*** Material provided Section Begins ***
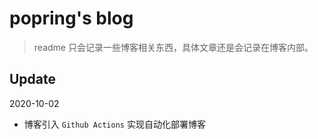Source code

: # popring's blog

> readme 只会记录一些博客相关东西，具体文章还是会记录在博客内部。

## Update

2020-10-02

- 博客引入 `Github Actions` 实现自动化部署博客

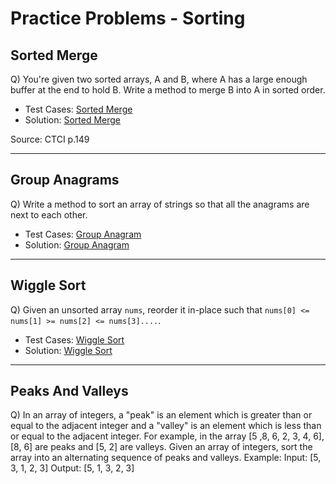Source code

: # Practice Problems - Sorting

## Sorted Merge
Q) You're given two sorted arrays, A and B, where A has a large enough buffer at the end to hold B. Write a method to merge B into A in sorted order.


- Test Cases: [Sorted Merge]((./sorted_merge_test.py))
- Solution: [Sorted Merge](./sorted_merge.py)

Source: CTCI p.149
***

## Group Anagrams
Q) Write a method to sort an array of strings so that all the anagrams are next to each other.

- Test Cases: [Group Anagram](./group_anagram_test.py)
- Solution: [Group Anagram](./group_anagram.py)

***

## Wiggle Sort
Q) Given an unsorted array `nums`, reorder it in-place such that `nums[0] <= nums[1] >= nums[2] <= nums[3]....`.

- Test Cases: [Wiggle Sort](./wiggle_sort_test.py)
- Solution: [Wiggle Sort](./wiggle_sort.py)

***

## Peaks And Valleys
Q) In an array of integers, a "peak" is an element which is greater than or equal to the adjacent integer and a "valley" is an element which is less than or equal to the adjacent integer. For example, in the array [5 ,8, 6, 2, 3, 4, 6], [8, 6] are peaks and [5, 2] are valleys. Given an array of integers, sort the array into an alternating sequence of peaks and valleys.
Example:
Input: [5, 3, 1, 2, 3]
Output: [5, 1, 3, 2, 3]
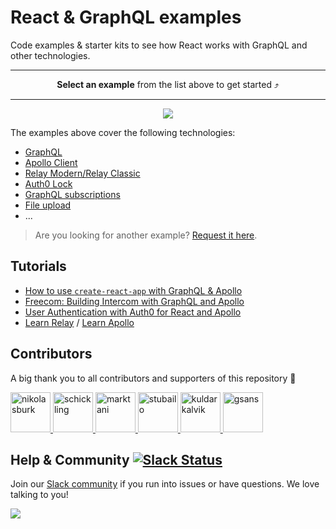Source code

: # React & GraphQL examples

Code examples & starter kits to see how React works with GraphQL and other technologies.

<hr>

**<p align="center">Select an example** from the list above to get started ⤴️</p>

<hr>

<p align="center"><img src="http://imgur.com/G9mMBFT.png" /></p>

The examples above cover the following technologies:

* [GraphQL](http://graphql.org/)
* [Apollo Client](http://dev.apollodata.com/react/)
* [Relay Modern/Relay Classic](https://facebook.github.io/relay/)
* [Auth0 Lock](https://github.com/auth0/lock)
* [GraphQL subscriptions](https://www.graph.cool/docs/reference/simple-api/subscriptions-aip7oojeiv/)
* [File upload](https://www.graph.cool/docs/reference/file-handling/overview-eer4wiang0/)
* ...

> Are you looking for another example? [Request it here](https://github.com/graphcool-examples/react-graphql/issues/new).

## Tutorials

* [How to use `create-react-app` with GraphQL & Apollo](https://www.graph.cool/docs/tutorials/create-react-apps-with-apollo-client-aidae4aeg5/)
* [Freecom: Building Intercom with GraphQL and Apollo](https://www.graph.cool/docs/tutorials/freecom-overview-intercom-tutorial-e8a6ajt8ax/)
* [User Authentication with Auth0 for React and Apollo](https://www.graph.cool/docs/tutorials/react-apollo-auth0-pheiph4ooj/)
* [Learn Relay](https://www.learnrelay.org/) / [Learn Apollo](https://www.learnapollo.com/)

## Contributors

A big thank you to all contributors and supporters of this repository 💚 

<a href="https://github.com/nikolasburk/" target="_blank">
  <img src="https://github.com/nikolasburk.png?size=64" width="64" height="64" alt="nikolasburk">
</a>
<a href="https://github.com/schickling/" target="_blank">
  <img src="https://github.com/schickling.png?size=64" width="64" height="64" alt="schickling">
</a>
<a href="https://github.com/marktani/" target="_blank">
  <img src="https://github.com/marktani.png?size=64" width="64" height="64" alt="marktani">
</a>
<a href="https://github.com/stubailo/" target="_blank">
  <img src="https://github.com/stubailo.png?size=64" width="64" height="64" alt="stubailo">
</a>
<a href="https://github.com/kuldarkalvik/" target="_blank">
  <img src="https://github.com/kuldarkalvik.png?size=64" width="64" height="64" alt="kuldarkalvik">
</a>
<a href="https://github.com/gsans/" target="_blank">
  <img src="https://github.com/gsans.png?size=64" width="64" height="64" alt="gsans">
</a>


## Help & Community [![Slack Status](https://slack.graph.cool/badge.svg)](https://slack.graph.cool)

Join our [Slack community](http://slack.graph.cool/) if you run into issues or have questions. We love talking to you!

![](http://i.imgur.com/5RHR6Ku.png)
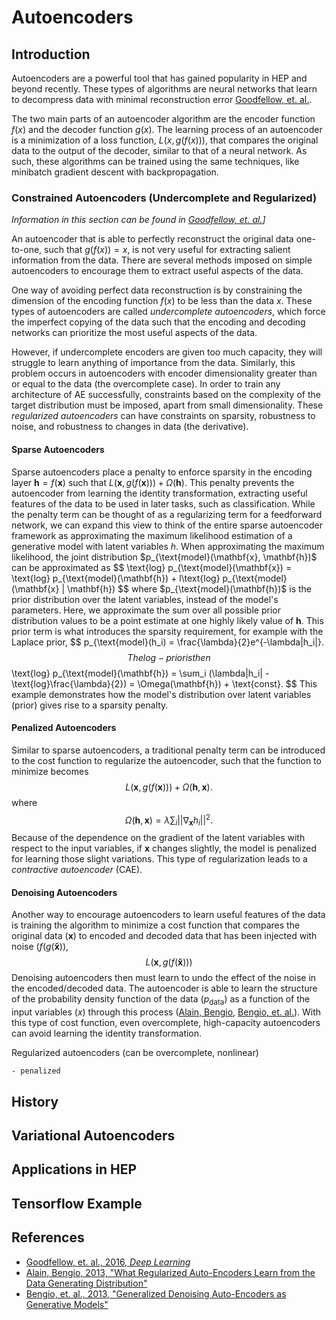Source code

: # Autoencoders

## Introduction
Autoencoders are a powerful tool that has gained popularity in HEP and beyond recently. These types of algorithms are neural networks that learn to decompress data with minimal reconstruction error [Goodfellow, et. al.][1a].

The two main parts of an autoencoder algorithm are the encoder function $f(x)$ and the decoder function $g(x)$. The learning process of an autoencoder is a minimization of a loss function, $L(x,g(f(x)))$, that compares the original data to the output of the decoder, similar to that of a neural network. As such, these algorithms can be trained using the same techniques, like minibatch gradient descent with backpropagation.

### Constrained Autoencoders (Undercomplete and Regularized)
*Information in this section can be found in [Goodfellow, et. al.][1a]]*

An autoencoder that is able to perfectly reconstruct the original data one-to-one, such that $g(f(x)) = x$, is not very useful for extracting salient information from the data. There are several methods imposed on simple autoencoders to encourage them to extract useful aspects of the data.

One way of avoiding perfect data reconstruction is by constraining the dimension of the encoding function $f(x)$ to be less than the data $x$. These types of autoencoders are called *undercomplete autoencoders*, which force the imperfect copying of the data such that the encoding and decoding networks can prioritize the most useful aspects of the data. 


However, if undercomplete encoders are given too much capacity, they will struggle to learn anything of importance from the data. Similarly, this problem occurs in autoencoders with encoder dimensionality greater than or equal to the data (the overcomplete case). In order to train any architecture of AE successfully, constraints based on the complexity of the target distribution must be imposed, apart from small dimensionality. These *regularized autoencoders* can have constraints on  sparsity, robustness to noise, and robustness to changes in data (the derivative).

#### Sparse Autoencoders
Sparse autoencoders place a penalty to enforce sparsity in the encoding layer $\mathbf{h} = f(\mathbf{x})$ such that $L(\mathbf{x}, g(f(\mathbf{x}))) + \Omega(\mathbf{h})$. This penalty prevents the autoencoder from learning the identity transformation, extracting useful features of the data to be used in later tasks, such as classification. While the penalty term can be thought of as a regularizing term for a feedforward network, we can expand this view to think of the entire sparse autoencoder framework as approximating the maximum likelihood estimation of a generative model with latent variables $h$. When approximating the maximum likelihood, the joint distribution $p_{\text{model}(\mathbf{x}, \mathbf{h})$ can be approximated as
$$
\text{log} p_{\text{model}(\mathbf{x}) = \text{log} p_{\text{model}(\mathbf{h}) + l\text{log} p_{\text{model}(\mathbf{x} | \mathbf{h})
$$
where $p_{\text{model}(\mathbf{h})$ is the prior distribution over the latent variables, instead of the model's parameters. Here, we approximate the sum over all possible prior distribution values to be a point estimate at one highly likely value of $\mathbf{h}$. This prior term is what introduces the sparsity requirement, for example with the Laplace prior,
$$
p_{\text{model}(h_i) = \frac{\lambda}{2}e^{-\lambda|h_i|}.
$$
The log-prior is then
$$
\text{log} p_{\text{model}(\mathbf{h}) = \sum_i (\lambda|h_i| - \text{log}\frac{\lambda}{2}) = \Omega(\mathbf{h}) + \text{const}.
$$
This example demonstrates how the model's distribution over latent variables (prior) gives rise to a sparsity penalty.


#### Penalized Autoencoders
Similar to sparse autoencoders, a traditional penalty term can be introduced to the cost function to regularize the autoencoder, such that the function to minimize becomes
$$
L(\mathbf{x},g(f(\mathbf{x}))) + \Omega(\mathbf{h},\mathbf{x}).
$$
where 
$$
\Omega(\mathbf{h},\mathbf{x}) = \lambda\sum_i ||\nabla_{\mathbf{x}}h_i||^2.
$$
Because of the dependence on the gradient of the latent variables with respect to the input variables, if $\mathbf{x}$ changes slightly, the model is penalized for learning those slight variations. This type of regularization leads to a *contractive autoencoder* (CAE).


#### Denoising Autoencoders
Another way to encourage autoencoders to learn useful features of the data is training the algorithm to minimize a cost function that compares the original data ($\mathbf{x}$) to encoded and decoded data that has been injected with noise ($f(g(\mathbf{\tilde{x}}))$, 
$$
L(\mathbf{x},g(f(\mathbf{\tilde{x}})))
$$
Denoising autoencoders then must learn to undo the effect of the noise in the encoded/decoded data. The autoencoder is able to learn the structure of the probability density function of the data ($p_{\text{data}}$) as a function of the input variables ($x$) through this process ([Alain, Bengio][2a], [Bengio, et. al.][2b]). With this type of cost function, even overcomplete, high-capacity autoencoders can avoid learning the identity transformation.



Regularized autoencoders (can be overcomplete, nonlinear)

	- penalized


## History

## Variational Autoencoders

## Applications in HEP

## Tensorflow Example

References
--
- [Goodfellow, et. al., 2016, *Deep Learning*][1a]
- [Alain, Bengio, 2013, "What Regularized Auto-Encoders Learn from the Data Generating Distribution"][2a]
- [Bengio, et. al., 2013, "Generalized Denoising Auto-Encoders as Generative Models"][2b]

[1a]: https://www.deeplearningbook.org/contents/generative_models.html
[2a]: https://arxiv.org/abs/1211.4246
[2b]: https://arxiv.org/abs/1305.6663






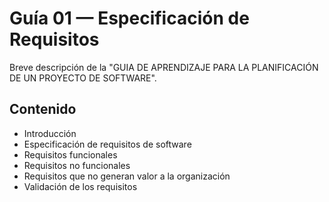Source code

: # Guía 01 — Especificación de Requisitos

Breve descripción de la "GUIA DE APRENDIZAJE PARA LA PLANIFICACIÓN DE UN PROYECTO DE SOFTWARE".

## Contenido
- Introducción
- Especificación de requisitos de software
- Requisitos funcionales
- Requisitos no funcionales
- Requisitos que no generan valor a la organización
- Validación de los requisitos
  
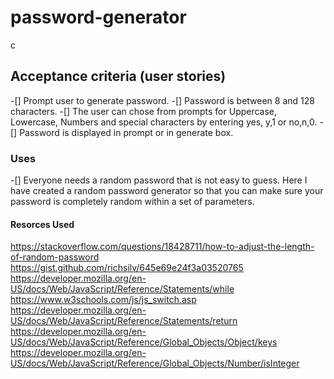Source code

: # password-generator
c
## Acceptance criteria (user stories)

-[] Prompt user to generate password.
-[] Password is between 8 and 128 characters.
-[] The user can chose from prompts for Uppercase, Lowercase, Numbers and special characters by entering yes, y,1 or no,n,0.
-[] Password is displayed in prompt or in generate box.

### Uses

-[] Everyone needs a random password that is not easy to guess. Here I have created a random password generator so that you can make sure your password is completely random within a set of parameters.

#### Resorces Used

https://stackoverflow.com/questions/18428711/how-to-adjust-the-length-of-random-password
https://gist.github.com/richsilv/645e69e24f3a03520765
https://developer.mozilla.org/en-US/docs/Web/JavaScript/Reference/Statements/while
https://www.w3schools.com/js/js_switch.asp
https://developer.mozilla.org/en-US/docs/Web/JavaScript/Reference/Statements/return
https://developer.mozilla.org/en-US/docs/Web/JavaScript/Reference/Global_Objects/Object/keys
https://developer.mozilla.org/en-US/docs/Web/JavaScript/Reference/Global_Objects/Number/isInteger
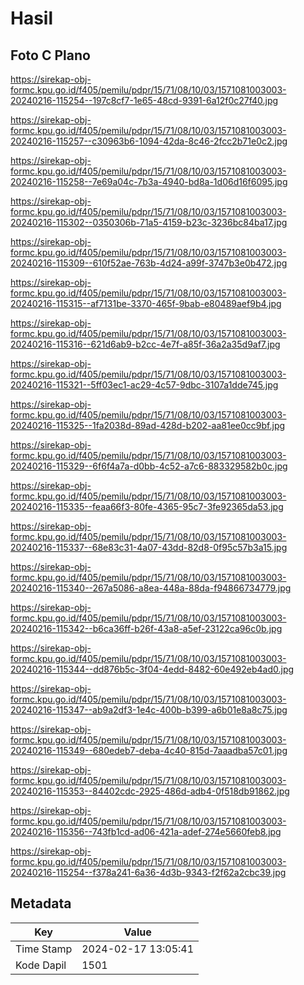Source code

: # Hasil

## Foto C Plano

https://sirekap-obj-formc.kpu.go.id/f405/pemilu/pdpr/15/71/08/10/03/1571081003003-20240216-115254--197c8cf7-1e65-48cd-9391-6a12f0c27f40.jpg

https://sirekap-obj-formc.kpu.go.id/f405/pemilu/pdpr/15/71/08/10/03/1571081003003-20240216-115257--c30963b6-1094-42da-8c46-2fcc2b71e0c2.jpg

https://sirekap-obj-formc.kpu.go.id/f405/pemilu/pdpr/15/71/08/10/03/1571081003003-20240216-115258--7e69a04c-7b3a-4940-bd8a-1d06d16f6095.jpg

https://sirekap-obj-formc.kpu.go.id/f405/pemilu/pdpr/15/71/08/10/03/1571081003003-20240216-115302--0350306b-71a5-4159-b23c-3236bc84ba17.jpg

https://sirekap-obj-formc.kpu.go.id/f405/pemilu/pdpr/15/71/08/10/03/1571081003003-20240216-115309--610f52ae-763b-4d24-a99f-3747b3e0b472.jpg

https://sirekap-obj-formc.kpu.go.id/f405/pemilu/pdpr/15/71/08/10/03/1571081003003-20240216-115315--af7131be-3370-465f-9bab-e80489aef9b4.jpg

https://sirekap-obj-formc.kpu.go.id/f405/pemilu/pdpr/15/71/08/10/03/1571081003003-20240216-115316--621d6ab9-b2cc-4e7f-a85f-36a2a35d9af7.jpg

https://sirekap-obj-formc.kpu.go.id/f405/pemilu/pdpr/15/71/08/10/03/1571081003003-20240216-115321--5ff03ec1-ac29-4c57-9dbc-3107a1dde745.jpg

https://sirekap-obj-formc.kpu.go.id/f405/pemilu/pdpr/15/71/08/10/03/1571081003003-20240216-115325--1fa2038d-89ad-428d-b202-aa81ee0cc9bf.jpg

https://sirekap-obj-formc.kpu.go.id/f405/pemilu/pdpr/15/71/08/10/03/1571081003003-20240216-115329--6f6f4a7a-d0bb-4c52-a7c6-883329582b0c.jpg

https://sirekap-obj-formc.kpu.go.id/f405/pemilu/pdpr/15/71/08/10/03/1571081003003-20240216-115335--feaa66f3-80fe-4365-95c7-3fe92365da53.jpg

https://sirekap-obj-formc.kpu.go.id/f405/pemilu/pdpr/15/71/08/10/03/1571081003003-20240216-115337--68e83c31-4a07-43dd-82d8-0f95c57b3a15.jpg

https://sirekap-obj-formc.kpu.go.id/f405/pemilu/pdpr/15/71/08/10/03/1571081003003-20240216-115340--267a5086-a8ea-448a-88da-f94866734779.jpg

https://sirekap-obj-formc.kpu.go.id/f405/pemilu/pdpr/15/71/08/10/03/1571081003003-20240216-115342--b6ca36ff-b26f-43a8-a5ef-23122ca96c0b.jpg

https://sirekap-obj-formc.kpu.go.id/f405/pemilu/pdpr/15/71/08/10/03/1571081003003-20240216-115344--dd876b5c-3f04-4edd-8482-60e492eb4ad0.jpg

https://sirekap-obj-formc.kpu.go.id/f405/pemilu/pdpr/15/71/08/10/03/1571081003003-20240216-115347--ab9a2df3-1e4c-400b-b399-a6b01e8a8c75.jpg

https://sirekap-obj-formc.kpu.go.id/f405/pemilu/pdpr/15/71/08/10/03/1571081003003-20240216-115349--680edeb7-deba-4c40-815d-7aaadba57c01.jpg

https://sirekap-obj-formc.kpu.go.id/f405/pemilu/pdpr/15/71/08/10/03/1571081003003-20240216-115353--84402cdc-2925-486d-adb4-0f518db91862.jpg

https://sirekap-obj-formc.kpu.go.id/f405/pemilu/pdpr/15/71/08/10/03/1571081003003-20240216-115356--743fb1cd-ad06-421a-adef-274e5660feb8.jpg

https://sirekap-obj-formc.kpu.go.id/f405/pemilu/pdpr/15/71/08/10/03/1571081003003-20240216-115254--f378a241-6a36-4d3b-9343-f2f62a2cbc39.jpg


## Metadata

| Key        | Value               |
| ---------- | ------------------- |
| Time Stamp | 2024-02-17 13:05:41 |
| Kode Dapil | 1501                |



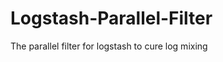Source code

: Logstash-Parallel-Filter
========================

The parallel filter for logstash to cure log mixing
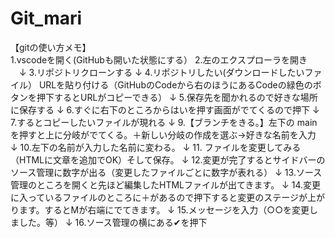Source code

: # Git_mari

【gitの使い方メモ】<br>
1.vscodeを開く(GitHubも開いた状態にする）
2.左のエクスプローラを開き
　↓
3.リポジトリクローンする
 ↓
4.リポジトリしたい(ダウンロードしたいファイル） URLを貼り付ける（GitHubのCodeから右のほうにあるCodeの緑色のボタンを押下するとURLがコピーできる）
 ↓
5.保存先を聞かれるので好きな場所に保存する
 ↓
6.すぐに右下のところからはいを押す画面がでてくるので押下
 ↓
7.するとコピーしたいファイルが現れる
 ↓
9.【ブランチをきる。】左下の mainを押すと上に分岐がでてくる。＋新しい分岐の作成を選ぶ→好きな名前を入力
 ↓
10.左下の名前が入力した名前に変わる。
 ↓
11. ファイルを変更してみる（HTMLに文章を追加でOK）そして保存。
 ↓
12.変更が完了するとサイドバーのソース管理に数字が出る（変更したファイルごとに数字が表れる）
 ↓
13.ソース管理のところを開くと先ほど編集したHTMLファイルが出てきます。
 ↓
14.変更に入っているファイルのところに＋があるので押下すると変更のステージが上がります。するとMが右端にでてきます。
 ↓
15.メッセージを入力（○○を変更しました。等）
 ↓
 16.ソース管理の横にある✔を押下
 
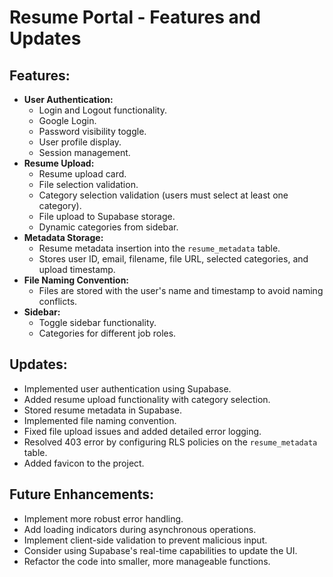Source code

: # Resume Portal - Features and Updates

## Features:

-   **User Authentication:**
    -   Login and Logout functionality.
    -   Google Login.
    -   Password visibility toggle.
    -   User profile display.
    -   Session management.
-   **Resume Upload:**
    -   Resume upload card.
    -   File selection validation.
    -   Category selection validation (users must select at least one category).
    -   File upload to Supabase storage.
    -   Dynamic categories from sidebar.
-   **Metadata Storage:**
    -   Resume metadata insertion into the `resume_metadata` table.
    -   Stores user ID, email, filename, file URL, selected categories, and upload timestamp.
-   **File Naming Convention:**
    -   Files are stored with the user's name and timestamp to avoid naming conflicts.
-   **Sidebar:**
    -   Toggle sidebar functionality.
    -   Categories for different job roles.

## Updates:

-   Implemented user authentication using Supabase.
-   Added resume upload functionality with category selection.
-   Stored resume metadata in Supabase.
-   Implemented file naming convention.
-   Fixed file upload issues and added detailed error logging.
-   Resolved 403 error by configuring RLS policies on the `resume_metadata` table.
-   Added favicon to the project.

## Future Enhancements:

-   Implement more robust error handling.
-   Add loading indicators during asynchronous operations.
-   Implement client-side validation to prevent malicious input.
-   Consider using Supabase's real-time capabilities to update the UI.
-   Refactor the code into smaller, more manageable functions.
*** Material provided Section Ends ***
→ Task description
Whenever a line above contains "timestamp", copy that line.

→ Solved exercise
    -   Stores user ID, email, filename, file URL, selected categories, and upload timestamp.
    -   Files are stored with the user's name and timestamp to avoid naming conflicts.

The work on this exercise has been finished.